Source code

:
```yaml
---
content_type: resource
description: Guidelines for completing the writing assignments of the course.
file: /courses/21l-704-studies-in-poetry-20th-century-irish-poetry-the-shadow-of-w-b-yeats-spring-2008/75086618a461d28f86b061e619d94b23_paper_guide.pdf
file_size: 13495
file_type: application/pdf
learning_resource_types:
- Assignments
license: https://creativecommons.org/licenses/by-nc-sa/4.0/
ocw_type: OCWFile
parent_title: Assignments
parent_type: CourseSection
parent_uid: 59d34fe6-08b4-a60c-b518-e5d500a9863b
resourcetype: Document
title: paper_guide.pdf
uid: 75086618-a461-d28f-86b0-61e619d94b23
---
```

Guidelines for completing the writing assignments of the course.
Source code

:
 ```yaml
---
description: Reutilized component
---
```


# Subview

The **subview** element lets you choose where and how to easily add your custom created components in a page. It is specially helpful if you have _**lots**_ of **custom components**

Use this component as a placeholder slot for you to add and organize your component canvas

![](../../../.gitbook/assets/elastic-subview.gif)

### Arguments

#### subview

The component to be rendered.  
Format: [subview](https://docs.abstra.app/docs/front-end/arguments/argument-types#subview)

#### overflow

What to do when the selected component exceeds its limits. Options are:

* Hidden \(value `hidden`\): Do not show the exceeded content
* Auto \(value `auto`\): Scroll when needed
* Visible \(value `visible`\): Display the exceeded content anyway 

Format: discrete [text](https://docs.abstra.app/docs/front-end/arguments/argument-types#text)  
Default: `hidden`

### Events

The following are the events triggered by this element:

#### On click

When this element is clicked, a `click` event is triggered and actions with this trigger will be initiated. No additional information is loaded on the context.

Aim of the task:
Every line holding the string "writing" should be copied here, so please find those lines in the data.

Your response:
description: Guidelines for completing the writing assignments of the course.
Guidelines for completing the writing assignments of the course.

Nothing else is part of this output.